K.J. came to Friedman Disability for legal representation in 2012 after the VA denied his claim for service connection for post-traumatic stress disorder (PTSD). K.J. served in Korea with the United States Army from 1978 to 1982, after which his mental health severely deteriorated to the point that he was completely dependent on his wife in day-to-day activities.
In rejecting K.J.’s claim for service connection for PTSD, the VA improperly rejected four letters from service members with whom K.J. served in Korea, including the chaplain who counseled K.J., corroborating that K.J. had witnessed the suicide of a South Korean soldier during his service at radar stations in Korea.
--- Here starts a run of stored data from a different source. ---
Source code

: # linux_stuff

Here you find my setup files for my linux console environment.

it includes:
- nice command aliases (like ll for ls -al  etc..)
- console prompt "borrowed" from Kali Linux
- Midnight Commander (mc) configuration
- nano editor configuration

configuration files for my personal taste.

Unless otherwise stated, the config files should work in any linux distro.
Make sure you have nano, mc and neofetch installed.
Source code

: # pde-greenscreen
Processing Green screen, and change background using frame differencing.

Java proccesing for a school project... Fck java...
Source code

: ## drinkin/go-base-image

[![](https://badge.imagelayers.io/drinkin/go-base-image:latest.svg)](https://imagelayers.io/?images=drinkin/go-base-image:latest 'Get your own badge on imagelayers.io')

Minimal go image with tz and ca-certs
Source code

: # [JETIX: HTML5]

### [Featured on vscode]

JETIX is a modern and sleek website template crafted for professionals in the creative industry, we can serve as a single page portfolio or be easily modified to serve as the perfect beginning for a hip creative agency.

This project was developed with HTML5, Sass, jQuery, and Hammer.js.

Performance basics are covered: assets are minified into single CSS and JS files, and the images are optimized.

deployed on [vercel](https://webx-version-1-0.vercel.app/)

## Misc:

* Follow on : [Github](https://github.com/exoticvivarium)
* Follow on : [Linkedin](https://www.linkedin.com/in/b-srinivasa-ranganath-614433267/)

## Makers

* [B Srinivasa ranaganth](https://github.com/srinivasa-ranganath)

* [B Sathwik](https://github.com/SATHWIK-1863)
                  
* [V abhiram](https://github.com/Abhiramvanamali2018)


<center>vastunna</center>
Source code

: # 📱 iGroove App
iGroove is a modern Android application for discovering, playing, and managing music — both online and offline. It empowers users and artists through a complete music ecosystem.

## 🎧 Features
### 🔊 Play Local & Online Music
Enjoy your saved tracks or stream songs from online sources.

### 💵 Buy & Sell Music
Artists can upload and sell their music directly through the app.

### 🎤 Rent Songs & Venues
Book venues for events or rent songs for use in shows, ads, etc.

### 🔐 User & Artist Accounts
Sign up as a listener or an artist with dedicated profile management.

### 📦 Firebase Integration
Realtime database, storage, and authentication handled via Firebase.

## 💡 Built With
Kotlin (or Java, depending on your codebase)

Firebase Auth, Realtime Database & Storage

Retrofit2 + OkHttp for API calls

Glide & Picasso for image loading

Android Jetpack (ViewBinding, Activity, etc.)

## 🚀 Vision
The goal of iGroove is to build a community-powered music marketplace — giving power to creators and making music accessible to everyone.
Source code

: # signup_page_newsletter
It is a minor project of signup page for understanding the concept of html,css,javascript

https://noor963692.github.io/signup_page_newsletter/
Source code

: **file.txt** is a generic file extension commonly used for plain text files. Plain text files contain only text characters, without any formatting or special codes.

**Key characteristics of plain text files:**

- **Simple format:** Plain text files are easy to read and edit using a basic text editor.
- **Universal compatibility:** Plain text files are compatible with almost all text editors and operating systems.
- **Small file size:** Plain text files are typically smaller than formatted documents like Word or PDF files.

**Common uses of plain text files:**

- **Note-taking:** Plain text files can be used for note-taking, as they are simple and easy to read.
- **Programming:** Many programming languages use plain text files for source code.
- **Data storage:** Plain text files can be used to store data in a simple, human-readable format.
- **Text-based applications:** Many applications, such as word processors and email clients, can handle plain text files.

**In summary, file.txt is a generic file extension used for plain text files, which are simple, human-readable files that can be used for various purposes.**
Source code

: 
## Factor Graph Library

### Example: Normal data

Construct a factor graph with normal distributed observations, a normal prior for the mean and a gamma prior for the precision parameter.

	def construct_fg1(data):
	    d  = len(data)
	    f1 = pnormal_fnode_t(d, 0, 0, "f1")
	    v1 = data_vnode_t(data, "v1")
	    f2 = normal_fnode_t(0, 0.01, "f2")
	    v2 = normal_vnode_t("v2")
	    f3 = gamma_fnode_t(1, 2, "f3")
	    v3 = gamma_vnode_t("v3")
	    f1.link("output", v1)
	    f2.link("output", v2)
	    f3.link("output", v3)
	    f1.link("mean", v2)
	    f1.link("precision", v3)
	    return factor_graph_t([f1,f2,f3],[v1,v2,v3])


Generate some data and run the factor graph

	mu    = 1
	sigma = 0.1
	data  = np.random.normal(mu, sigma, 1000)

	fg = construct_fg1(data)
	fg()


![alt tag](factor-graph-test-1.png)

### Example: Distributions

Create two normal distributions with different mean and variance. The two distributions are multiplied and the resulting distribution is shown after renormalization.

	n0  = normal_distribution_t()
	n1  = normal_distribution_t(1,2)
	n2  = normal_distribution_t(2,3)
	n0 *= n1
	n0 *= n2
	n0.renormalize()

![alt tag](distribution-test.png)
In addition to demonstrating that these letters were credible and had been improperly rejected, Friedman Disability also demonstrated that K.J.’s performance in the Army had markedly declined. Before the incident, K.J. had been a model soldier and earned several distinctions and promotions, whereas afterwards he was cited several times for having alcohol without permission and failing to report to his assigned duties.
This evidence from his service records, along with sworn declarations from his wife and treating doctors and psychiatrists, was sufficient to win K.J. a staged schedular rating of 100% for his PTSD with a March 2015 effective date and a 70% rating with a September 2010 effective date. This resulted in a past-due benefits award of more than $221,000 in addition to current disability paid at the 100 percent rate.